RECORDS: Begin

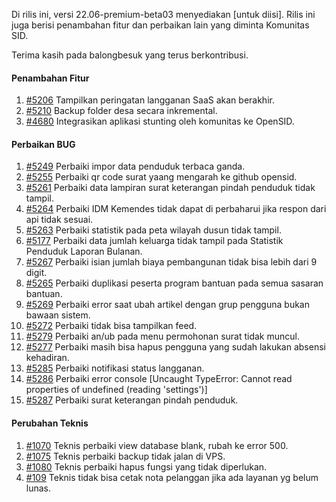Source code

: Di rilis ini, versi 22.06-premium-beta03 menyediakan [untuk diisi]. Rilis ini juga berisi penambahan fitur dan perbaikan lain yang diminta Komunitas SID.

Terima kasih pada balongbesuk yang terus berkontribusi.

#### Penambahan Fitur

1. [#5206](https://github.com/OpenSID/OpenSID/issues/5206) Tampilkan peringatan langganan SaaS akan berakhir.
2. [#5210](https://github.com/OpenSID/OpenSID/issues/5210) Backup folder desa secara inkremental.
3. [#4680](https://github.com/OpenSID/OpenSID/issues/4680) Integrasikan aplikasi stunting oleh komunitas ke OpenSID.


#### Perbaikan BUG

1. [#5249](https://github.com/OpenSID/OpenSID/issues/5249) Perbaiki impor data penduduk terbaca ganda.
2. [#5255](https://github.com/OpenSID/OpenSID/issues/5255) Perbaiki qr code surat yaang mengarah ke github opensid.
3. [#5261](https://github.com/OpenSID/OpenSID/issues/5261) Perbaiki data lampiran surat keterangan pindah penduduk tidak tampil.
4. [#5264](https://github.com/OpenSID/OpenSID/issues/5264) Perbaiki IDM Kemendes tidak dapat di perbaharui jika respon dari api tidak sesuai.
5. [#5263](https://github.com/OpenSID/OpenSID/issues/5263) Perbaiki statistik pada peta wilayah dusun tidak tampil.
6. [#5177](https://github.com/OpenSID/OpenSID/issues/5177) Perbaiki data jumlah keluarga tidak tampil pada Statistik Penduduk Laporan Bulanan.
7. [#5267](https://github.com/OpenSID/OpenSID/issues/5267) Perbaiki isian jumlah biaya pembangunan tidak bisa lebih dari 9 digit.
8. [#5265](https://github.com/OpenSID/OpenSID/issues/5265) Perbaiki duplikasi peserta program bantuan pada semua sasaran bantuan.
9. [#5269](https://github.com/OpenSID/OpenSID/issues/5269) Perbaiki error saat ubah artikel dengan grup pengguna bukan bawaan sistem.
10. [#5272](https://github.com/OpenSID/OpenSID/issues/5272) Perbaiki tidak bisa tampilkan feed.
11. [#5279](https://github.com/OpenSID/OpenSID/issues/5279) Perbaiki an/ub pada menu permohonan surat tidak muncul.
12. [#5277](https://github.com/OpenSID/OpenSID/issues/5277) Perbaiki masih bisa hapus pengguna yang sudah lakukan absensi kehadiran.
13. [#5285](https://github.com/OpenSID/OpenSID/issues/5285) Perbaiki notifikasi status langganan.
14. [#5286](https://github.com/OpenSID/OpenSID/issues/5286) Perbaiki error console [Uncaught TypeError: Cannot read properties of undefined (reading 'settings')]
15. [#5287](https://github.com/OpenSID/OpenSID/issues/5287) Perbaiki surat keterangan pindah penduduk.
#### Perubahan Teknis

1. [#1070](https://github.com/OpenSID/premium/pull/1070) Teknis perbaiki view database blank, rubah ke error 500.
2. [#1075](https://github.com/OpenSID/premium/pull/1075) Teknis perbaiki backup tidak jalan di VPS.
3. [#1080](https://github.com/OpenSID/premium/pull/1080) Teknis perbaiki hapus fungsi yang tidak diperlukan.
4. [#109](https://github.com/OpenSID/wiki-layanan-opendesa/issues/109) Teknis tidak bisa cetak nota pelanggan jika ada layanan yg belum lunas.
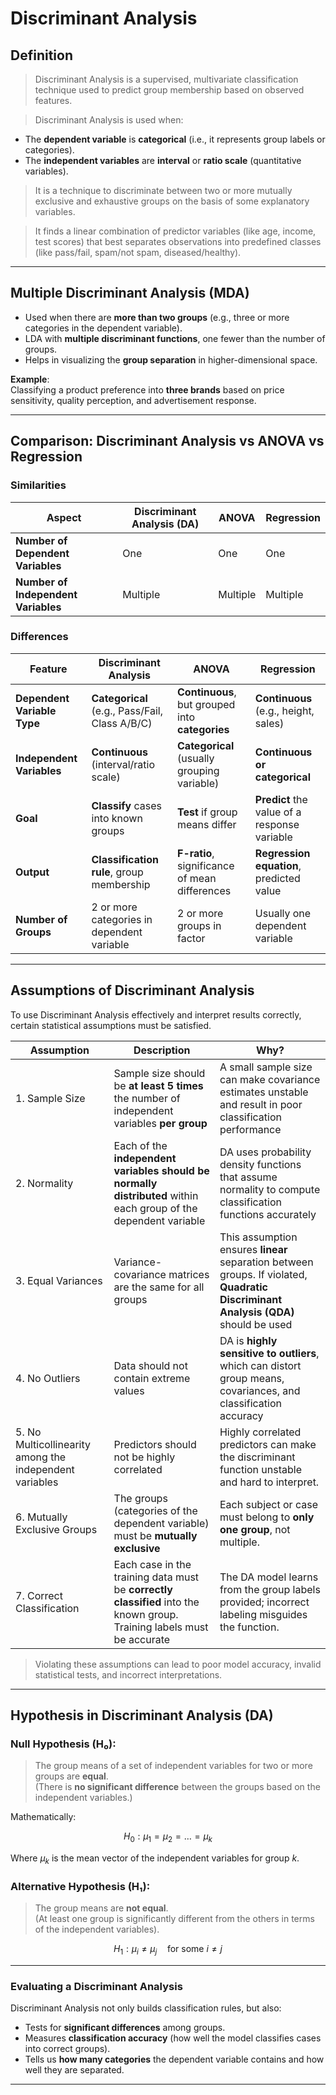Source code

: # Discriminant Analysis

## Definition
> Discriminant Analysis is a supervised, multivariate classification technique used to predict group membership based on observed features.

> Discriminant Analysis is used when:
- The **dependent variable** is **categorical** (i.e., it represents group labels or categories).
- The **independent variables** are **interval** or **ratio scale** (quantitative variables).
> It is a technique to discriminate between two or more mutually exclusive and exhaustive groups on the basis of some explanatory variables.

> It finds a linear combination of predictor variables (like age, income, test scores) that best separates observations into predefined classes (like pass/fail, spam/not spam, diseased/healthy).
---

## **Multiple Discriminant Analysis (MDA)**

- Used when there are **more than two groups** (e.g., three or more categories in the dependent variable).
- LDA with **multiple discriminant functions**, one fewer than the number of groups.
- Helps in visualizing the **group separation** in higher-dimensional space.

**Example**:  
Classifying a product preference into **three brands** based on price sensitivity, quality perception, and advertisement response.

---
## Comparison: Discriminant Analysis vs ANOVA vs Regression


### Similarities

| Aspect | Discriminant Analysis (DA) | ANOVA | Regression |
|--------|-----------------------------|-------|------------|
| **Number of Dependent Variables** | One |One |One |
| **Number of Independent Variables** | Multiple |Multiple |Multiple |


### Differences

| Feature | Discriminant Analysis | ANOVA | Regression |
|--------|------------------------|-------|------------|
| **Dependent Variable Type** | **Categorical** (e.g., Pass/Fail, Class A/B/C) | **Continuous**, but grouped into **categories** | **Continuous** (e.g., height, sales) |
| **Independent Variables** | **Continuous** (interval/ratio scale) | **Categorical** (usually grouping variable) | **Continuous or categorical** |
| **Goal** | **Classify** cases into known groups | **Test** if group means differ | **Predict** the value of a response variable |
| **Output** | **Classification rule**, group membership | **F-ratio**, significance of mean differences | **Regression equation**, predicted value |
| **Number of Groups** | 2 or more categories in dependent variable | 2 or more groups in factor | Usually one dependent variable |


---
## Assumptions of Discriminant Analysis

To use Discriminant Analysis effectively and interpret results correctly, certain statistical assumptions must be satisfied.

| Assumption | Description | Why? |
|------------|-------------|-------------|
| 1. Sample Size | Sample size should be **at least 5 times** the number of independent variables **per group** | A small sample size can make covariance estimates unstable and result in poor classification performance|
| 2. Normality | Each of the **independent variables should be normally distributed** within each group of the dependent variable | DA uses probability density functions that assume normality to compute classification functions accurately |
| 3. Equal Variances | Variance-covariance matrices are the same for all groups | This assumption ensures **linear** separation between groups. If violated, **Quadratic Discriminant Analysis (QDA)** should be used |
| 4. No Outliers | Data should not contain extreme values |DA is **highly sensitive to outliers**, which can distort group means, covariances, and classification accuracy |
| 5. No Multicollinearity among the independent variables | Predictors should not be highly correlated | Highly correlated predictors can make the discriminant function unstable and hard to interpret. |
| 6. Mutually Exclusive Groups | The groups (categories of the dependent variable) must be **mutually exclusive** | Each subject or case must belong to **only one group**, not multiple. |
| 7. Correct Classification | Each case in the training data must be **correctly classified** into the known group. Training labels must be accurate |The DA model learns from the group labels provided; incorrect labeling misguides the function.  |



> Violating these assumptions can lead to poor model accuracy, invalid statistical tests, and incorrect interpretations.

---

## Hypothesis in Discriminant Analysis (DA)

### **Null Hypothesis (H₀)**:
> The group means of a set of independent variables for two or more groups are **equal**.  
(There is **no significant difference** between the groups based on the independent variables.)

Mathematically:

$$H_0: \mu_1 = \mu_2 = \dots = \mu_k$$

Where $\mu_k$ is the mean vector of the independent variables for group $k$.


### **Alternative Hypothesis (H₁)**:
> The group means are **not equal**.  
(At least one group is significantly different from the others in terms of the independent variables).

$$H_1: \mu_i \ne \mu_j \quad \text{for some } i \ne j$$

---


### Evaluating a Discriminant Analysis

Discriminant Analysis not only builds classification rules, but also:

- Tests for **significant differences** among groups.
- Measures **classification accuracy** (how well the model classifies cases into correct groups).
- Tells us **how many categories** the dependent variable contains and how well they are separated.

---
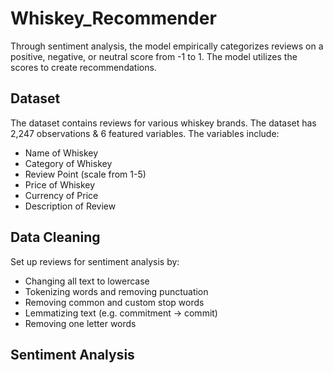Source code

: # Whiskey_Recommender
Through sentiment analysis, the model empirically categorizes reviews on a positive, negative, or neutral score from -1 to 1. The model utilizes the scores to create recommendations. 


## Dataset
The dataset contains reviews for various whiskey brands. The dataset has 2,247 observations & 6 featured variables. The variables include:
  - Name of Whiskey
  - Category of Whiskey
  - Review Point (scale from 1-5)
  - Price of Whiskey
  - Currency of Price
  - Description of Review
  
 ## Data Cleaning 
Set up reviews for sentiment analysis by:
  - Changing all text to lowercase
  - Tokenizing words and removing punctuation
  - Removing common and custom stop words
  - Lemmatizing text (e.g. commitment → commit)
  - Removing one letter words
  
 ## Sentiment Analysis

RECORDS: End

> **WORK TO COMPLETE**
If a line in the entries above contains the word "three", copy it.

> **RESPONSE**
- Used when there are **more than two groups** (e.g., three or more categories in the dependent variable).
Classifying a product preference into **three brands** based on price sensitivity, quality perception, and advertisement response.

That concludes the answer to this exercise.